Page 70 of Wild Card
But I’m not in the mood to play that game. I don’t hide the venom in my tone either. “Fair. Not my monkeys, not my circus.” Then I turn to Clyde and point. “You are my monkey, and this is my circus, and I’m here to make you your scrambled eggs. Right?”
Clyde eyes me suspiciously as Tripp inserts himself into our conversation. “I may not be your monkey anymore, but I’d really like to be part of this circus too.”
He says it so affably, so smoothly. But I know that’s how he is. I know how calculated he can be. I know howfakehe can be.
Clyde shoots Tripp a dirty look and crosses his arms, but he says nothing else.
Not even when Tripp adds, “Maybe I could take you to lunch later, Gwen? Or dinner? Before I leave tomorrow?”
From the corner of my eye, I see Bash go eerily still.
In fact, it feels like everyone in the kitchen goes still. Suddenly, the attention on me feels hot and heavy, like something I’d like to peel off and escape.
All three men wait with bated breath for what I might say. I blink once, then twice, weighing how best to respond to his public request.
There’s nothing like being asked out by your ex-boyfriend in front of his dad, who you were making out with not twelve hours earlier.
But before I can respond, Bash makes a move. He drops his cup into the sink with a loud rattle before pushing off the counter. Muscles bulge in his arms, flexing in time with the tendons in his neck.
He dusts his hands together like he’s removing some invisible dirt from them, definitely trying to appear more relaxed than he truly is. “Well, on that note,” he announces, “I’m going to hit the road. Get out of your hair. This grass fire in northern Alberta is moving quickly. Time is of the essence and all that.” He smiles tightly, avoiding meeting my eyes, before grabbing his bag and striding out. I watch him leave the kitchen, heart limping along until it falls with a heavy lurch at my feet.
A part of me wants to rush after him, assure him that nothing’s happening here, that nothing will happen here, but he’s off and moving before I can get a word in edgewise.
He doesn’t even look back at me, taking my breath with him as he goes.
“I’ll see you out,” Tripp says, jumping into motion and walking his dad toward the front door of his own house.

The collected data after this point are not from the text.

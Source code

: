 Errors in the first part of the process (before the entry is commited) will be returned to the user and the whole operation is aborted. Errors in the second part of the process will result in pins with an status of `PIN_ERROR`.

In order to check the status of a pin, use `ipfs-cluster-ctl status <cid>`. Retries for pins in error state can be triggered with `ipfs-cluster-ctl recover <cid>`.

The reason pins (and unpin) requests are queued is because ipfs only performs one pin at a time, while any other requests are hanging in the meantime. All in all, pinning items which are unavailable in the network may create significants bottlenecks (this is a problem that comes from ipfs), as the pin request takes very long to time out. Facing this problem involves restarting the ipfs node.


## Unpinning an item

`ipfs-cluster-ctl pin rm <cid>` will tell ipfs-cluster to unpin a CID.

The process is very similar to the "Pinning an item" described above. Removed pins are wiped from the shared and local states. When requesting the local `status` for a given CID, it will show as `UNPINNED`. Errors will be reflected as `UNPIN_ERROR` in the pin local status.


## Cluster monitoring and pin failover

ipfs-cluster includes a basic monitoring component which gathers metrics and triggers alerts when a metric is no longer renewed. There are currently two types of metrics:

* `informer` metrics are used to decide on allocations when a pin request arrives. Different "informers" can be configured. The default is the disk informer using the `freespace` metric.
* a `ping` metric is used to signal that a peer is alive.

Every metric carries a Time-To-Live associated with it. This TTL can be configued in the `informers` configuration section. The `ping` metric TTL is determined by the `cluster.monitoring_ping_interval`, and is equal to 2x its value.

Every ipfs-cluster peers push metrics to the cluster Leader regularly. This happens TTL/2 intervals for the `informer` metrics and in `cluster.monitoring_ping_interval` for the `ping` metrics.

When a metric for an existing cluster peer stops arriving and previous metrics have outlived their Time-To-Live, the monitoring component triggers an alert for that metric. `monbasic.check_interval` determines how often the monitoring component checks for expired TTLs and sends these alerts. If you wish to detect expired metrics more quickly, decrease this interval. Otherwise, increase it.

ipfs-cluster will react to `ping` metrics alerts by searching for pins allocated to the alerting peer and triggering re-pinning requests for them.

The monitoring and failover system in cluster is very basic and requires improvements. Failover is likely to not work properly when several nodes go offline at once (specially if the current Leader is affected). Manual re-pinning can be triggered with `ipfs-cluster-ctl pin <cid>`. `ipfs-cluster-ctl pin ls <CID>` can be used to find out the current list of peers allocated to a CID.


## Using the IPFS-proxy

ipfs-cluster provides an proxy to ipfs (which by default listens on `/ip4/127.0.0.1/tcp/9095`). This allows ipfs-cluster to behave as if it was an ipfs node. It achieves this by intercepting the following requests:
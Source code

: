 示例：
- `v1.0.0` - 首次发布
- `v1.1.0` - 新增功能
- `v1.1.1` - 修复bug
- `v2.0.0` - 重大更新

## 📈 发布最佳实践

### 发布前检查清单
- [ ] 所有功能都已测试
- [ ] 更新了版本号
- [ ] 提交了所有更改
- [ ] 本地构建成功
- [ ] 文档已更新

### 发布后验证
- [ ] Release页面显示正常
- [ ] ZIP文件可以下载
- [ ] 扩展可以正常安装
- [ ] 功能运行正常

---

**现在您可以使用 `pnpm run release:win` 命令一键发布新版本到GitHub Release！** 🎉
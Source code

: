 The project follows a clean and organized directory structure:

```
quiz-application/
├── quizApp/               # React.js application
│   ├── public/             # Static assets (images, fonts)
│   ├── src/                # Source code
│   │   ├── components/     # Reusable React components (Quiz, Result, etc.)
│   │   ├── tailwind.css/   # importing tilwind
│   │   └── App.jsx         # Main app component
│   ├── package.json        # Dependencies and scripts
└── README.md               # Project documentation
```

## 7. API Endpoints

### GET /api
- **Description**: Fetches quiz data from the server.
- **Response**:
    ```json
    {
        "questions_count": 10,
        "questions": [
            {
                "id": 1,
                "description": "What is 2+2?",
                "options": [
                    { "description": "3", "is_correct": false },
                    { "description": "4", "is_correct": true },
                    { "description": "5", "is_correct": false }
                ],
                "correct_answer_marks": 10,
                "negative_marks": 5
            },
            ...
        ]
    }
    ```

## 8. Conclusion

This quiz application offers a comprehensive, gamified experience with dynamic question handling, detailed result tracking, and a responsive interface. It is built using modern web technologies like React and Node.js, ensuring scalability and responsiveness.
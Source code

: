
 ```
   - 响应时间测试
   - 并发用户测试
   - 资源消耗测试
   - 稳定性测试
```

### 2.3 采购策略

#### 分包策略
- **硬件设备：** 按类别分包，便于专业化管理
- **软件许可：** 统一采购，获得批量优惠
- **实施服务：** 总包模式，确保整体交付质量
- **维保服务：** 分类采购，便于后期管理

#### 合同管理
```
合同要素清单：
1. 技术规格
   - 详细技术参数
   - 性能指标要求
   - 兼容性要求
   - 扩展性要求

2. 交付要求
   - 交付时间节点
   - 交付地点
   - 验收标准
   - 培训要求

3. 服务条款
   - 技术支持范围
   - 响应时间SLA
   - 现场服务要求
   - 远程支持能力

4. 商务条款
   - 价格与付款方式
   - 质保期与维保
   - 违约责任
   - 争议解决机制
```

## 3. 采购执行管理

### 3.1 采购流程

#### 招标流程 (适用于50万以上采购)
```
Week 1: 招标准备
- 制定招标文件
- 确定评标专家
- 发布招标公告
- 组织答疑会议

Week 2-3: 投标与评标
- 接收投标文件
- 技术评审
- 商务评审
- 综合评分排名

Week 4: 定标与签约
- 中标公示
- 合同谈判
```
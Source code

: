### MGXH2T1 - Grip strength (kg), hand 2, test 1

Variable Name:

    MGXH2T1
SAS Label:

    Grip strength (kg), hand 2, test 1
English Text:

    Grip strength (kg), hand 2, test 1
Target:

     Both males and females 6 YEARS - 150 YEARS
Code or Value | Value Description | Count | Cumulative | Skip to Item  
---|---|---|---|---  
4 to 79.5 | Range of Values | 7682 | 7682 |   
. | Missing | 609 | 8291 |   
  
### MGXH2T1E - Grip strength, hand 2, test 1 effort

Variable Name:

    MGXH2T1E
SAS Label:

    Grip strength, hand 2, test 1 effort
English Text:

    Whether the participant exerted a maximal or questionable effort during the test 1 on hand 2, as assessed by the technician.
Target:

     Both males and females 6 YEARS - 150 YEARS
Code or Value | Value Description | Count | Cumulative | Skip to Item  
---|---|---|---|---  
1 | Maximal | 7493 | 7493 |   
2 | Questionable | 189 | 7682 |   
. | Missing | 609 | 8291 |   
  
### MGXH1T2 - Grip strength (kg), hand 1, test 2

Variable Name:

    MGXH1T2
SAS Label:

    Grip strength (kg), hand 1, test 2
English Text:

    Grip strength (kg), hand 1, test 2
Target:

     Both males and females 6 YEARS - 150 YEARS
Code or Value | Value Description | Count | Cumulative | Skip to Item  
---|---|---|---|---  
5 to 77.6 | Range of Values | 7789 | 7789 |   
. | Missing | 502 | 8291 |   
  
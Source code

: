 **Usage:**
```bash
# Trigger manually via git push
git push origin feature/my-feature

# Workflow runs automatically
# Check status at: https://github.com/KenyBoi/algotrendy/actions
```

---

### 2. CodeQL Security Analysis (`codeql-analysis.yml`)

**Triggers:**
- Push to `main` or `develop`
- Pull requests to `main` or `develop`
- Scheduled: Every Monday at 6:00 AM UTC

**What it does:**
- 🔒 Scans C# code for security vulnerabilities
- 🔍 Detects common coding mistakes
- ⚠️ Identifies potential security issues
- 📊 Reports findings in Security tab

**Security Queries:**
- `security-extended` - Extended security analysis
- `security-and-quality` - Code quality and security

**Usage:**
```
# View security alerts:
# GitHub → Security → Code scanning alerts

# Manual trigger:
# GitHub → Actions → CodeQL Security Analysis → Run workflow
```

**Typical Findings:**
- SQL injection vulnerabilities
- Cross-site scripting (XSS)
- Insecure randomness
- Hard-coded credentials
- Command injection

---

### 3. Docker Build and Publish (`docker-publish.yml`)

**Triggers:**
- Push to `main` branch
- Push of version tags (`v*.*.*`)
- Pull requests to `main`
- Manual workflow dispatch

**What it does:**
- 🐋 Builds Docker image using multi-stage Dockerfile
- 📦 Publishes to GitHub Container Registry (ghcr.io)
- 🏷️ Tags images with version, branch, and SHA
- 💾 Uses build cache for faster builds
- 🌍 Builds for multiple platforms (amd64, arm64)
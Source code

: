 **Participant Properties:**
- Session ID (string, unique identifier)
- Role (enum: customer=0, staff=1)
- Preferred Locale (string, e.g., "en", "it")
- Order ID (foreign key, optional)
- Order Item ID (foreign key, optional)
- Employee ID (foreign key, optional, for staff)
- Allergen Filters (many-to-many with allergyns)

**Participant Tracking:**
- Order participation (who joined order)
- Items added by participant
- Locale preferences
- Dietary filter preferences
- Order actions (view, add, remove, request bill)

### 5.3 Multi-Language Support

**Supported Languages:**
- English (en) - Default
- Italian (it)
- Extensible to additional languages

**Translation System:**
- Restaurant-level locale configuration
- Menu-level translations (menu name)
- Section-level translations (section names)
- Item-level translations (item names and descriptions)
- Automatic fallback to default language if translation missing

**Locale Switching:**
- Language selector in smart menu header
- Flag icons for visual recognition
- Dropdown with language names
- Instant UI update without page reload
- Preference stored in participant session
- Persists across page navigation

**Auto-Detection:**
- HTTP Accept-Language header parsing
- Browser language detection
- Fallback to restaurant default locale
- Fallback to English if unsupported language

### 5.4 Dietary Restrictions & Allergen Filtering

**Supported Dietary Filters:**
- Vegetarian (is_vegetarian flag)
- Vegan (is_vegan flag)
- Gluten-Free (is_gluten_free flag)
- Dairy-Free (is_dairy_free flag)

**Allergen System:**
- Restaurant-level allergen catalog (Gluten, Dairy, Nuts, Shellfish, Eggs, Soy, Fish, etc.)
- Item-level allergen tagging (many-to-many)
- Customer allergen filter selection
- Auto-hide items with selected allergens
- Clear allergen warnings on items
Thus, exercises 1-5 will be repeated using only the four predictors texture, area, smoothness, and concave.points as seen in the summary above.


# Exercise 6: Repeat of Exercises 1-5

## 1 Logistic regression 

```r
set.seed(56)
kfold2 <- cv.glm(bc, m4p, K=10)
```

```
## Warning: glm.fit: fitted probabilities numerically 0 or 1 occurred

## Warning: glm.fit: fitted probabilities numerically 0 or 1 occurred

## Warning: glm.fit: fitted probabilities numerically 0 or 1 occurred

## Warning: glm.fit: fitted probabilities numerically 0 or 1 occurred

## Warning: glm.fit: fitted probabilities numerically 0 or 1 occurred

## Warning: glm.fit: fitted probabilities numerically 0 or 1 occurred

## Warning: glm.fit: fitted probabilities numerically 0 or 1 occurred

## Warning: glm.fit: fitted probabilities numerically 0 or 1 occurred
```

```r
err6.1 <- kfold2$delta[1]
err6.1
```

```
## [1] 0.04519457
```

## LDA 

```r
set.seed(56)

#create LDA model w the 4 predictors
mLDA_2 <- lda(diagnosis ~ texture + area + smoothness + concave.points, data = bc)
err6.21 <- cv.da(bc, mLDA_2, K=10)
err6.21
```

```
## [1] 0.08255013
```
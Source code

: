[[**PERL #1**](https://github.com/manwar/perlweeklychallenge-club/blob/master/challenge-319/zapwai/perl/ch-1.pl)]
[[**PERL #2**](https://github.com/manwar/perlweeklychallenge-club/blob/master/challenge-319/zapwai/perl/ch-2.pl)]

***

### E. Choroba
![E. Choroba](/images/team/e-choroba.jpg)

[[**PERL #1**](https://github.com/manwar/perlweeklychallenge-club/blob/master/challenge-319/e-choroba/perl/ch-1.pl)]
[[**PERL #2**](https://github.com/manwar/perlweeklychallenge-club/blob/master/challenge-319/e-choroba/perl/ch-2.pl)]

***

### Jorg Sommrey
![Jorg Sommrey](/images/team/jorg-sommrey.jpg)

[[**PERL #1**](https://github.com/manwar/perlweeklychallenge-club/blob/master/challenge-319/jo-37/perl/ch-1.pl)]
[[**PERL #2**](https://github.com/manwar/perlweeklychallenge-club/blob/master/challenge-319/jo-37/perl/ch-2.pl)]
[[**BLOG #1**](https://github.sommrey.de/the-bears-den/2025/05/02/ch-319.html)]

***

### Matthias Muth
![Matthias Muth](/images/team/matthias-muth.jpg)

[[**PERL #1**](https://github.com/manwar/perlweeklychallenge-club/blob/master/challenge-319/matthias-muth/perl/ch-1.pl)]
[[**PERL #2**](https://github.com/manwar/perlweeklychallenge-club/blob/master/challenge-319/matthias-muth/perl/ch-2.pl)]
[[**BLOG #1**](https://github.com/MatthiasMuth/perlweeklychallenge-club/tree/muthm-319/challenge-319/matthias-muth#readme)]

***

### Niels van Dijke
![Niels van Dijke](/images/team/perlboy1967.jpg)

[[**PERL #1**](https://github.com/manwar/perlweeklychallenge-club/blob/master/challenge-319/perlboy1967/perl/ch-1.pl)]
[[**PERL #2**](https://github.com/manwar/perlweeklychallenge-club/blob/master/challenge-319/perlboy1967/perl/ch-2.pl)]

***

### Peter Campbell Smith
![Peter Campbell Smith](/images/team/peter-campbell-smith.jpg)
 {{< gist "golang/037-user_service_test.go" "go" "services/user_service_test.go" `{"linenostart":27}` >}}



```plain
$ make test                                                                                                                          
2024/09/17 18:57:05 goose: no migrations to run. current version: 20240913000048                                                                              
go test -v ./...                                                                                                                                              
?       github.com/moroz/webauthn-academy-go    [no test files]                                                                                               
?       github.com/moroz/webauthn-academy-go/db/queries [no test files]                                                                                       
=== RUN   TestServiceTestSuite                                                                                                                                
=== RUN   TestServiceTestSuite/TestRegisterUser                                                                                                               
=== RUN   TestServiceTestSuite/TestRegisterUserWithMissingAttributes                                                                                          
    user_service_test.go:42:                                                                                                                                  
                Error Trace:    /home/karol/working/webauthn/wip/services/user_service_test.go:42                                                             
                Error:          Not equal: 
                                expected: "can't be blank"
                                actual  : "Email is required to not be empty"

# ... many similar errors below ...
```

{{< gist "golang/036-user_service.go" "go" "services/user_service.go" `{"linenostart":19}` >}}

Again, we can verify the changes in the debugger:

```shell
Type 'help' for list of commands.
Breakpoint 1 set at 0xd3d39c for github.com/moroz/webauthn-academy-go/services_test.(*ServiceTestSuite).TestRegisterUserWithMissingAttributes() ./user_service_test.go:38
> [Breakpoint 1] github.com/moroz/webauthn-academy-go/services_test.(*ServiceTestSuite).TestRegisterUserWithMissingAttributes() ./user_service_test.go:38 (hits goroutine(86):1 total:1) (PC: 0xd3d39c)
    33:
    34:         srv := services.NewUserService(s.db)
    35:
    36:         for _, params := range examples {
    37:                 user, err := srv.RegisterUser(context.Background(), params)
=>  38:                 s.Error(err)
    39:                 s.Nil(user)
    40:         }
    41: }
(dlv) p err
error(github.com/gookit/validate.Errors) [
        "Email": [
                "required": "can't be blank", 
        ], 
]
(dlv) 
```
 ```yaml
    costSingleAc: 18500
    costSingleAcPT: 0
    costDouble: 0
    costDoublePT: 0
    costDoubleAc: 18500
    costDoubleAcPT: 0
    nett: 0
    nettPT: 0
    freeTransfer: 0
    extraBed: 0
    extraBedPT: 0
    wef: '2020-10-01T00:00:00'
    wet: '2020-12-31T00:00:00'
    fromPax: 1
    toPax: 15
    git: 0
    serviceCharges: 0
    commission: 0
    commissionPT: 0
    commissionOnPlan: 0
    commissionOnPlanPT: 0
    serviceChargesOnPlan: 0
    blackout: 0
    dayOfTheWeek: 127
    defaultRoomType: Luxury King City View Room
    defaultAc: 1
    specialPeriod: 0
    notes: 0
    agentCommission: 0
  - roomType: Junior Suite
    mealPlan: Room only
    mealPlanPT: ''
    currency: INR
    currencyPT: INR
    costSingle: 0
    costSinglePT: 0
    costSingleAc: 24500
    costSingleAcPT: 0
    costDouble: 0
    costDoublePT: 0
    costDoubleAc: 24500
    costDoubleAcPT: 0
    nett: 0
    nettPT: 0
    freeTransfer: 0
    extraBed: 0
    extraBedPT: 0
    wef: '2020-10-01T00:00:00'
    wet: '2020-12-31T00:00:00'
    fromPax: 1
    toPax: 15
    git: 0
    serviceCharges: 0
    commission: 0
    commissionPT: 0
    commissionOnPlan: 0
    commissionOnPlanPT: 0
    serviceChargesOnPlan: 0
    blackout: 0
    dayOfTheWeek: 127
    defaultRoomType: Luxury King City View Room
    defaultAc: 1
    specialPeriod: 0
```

I hear them exchange gruff goodbyes along with the back slaps that come with those manly, one-armed hugs. It makes me wonder if that’s the first hug they’ve ever really exchanged.
Before I hear the front door even click closed behind Bash, Tripp calls back to the kitchen, “So what do you say, Gwen? How about that lunch?”
God, I wish he’d knock that off.
I hurry toward the front foyer, not wanting Bash to leave with the impression that I’d go out with Tripp again after everything that’s happened between us. As I round the corner, I say, “You know, I actually…” But the door slams.
Hard.
Hard enough that Tripp turns and furrows his brows toward where Bash just stood, as though he can’t figure out what that was all about.
All I can think is that Bash has left. We never got a chance to talk. I don’t even know how long he’ll be gone for. Suddenly, him leaving to fly a plane into a fire feels monumentally dangerous.
Suddenly, I miss him.
Suddenly, I regret accepting that job offer.
And even though he’s not here to hear it, I look Tripp in the eye and tell him bluntly, “I think it’s better if we don’t.”
CHAPTER TWENTY-TWO
GWEN
Gwen: Stay safe out there.
“You shouldn’t be watching this much news. Rots your brain,” Clyde announces as he enters the open living space. He was quiet on his feet this time, which might mean he’s getting better—or else I was just too absorbed in the TV to notice him.
Either way, I feel like a thief caught in the act. On instinct, I scramble for the remote and flick the screen off before I even consider how fucking bizarre that is.
Clyde stops and quirks a brow at me, suspicious—then he continues walking into the kitchen. He definitely looks more comfortable this morning. “Dang, girl, you must be taking that brain rot seriously.”